Neuroscientists from University of Florida investigate plasma proteins’ influence on peripheral and central inflammation in depression.
Peripheral blood C-reactive protein (CRP) is a biomarker used clinically to measure systemic inflammation. Patients with major depressive disorder (MDD) show increased amounts of CRP. Increased peripheral blood CRP in MDD has been associated with altered reward circuitry, which has to do with the neural structures responsible for desires, motivation, associative learning including positive reinforcement and classical conditioning, positive emotions, and more. This has also been associated with increased brain glutamate, an excitatory neurotransmitter in the vertebrate nervous system, related to symptoms of anhedonia, which affects a person’s ability to feel pleasure.
The relationship between peripheral CRP and other peripheral and central markers of inflammation in depressed patients has not been established prior to this study.

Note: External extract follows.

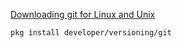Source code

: [Downloading git for Linux and Unix](https://git-scm.com/download/linux)
```
pkg install developer/versioning/git

```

Plasma and CSF was collected from medically stable, currently unmedicated adult outpatients with MDD, and a strong correlation was found between plasma and CSF CRP. In turn, CSF CRP correlated with CSF cytokine receptors/antagonists. Clusters of CSF inflammatory markers were associated with high plasma CRP and correlated with depressive symptom severity. These correlation findings were found in the sample as a whole and particularly females.
“CRP appears to be a peripheral biomarker that reflects peripheral and central inflammation and seems well-suited for guiding immunotherapies targeting TNF and IL-6 in patients with MDD.”